As Joe Biden and Donald Trump moved closer to a November rematch in the U.S. Presidential election, primary voters around the country on Tuesday urged their favoured candidate to keep up the fight and worried about what might happen if their side loses this fall.

There was little suspense about Tuesday’s results as both candidates are already their parties’ presumptive nominees. Mr. Trump easily won Republican primaries in Arizona, Florida, Illinois, Kansas and Ohio. Mr. Biden did the same except in Florida, where Democrats had cancelled their primary and opted to award all 224 of their delegates to Mr. Biden.

Instead, the primaries and key downballot races became a reflection of the national political mood. With many Americans unenthusiastic about 2024’s choice for the White House, both Mr. Biden and Mr. Trump’s campaigns are working to fire up their bases by tearing into each other and warning of the perils of the opponent.

Those who did turn out to vote Tuesday seemed to hear that.

Pat Shackleford, an 84-year-old caregiver in Mesa, Arizona, said she voted for Mr. Trump in Arizona’s primary to send the former president a message.

“I wanted to encourage him that the fight has been worthwhile, that more of us are behind him than maybe the media tells you,” Ms. Shackleford said.

Jamie and Cassandra Neal, sisters who both live in Phoenix, said they were unenthusiastic Mr. Biden supporters until they saw the vigour the president brought to his State of the Union speech. It fired them up for the coming election.

“Beforehand it was like, ‘Well, he’s the only decent one there,’” said Cassandra Neal, 42. “After his address it was like, ‘OK, let’s do it!’” Jamie Neal, 45, said Mr. Biden had been “way too nice” before and needed to match Trump, whom she described as “vicious.”

In Ohio’s Republican Senate primary, Trump-backed businessman Bernie Moreno defeated two challengers, Ohio Secretary of State Frank Frank LaRose and Matt Dolan, whose family owns the Cleveland Guardians baseball team.

Mr. Moreno and Mr. Trump appeared together Saturday at a rally where Mr. Trump praised his endorsed candidate as a “warrior” and said that were he not to be elected, “it’s going to be a bloodbath for the country.” His campaign insists he was referring to the auto industry and not the country as a whole.

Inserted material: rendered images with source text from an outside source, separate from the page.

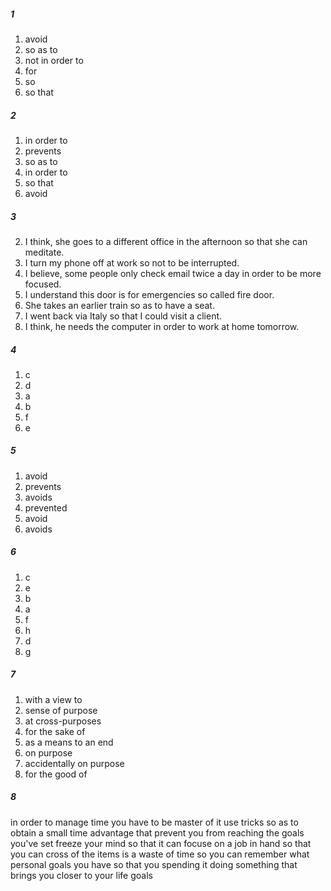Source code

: ##### 1
1. avoid
2. so as to
3. not in order to
4. for 
5. so
6. so that

##### 2
1. in order to
2. prevents
3. so as to
4. in order to
5. so that
6. avoid

##### 3
2. I think, she goes to a different office in the afternoon so that she can meditate.
3. I turn my phone off at work so not to be interrupted.
4. I believe, some people only check email twice a day in order to be more focused.
5. I understand this door is for emergencies so called fire door.
6. She takes an earlier train so as to have a seat.
7. I went back via Italy so that I could visit a client.
8. I think, he needs the computer in order to work at home tomorrow.

##### 4
1. c
2. d
3. a
4. b
5. f
6. e

##### 5
1. avoid
2. prevents
3. avoids
4. prevented
5. avoid
6. avoids

##### 6
1. c
2. e 
3. b
4. a
5. f
6. h
7. d
8. g

##### 7
1. with a view to
2. sense of purpose
3. at cross-purposes
4. for the sake of
5. as a means to an end
6. on purpose
7. accidentally on purpose
8. for the good of

##### 8
in order to manage time you have to be master of it
use tricks so as to obtain a small time advantage
that prevent you from reaching the goals you've set 
freeze your mind so that it can focuse on a job in hand
so that you can cross of the items is a waste of time
so you can remember what personal goals you have
so that you spending it doing something that brings you closer to your life goals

Mr. Trump and Mr. Biden have for weeks been focused on the general election, aiming their campaigns lately on states that could be competitive in November rather than merely those holding primaries.

Mr. Trump, a Florida voter, cast his ballot at a recreation centre in Palm Beach on Tuesday and told reporters, “I voted for Donald Trump.”

Mr. Trump and Mr. Biden are running on their records in office and casting the other as a threat to America. Mr. Trump, 77, portrays the 81-year-old Mr. Biden as mentally unfit. The president has described his Republican rival as a threat to democracy after his attempt to overturn the 2020 election results and his praise of foreign strongmen.

Those themes were evident Tuesday at some polling locations.

“President Biden, I don’t think he knows how to tie his shoes anymore,” said Mr. Trump supporter Linda Bennet, a resident of Palm Beach Gardens, Florida, not far from the former president’s Mar-a-Lago resort.

Even as she echoed Mr. Trump’s arguments about Mr. Biden, she criticised Mr. Trump’s rhetoric and “the way he composes himself” as “not presidential at all.” But she said the former president is “a man of his word,” and she said the country, especially the economy, felt stronger to her under Mr. Trump’s leadership.

In Columbus, Ohio, Democrat Brenda Woodfolk voted for Mr. Biden and shared the president’s framing of the choice this fall.

“It’s scary,” she said of the prospect that Mr. Trump could be in the Oval Office again. “Trump wants to be a dictator, talking about making America white again and all this kind of crap. There’s too much hate going on.”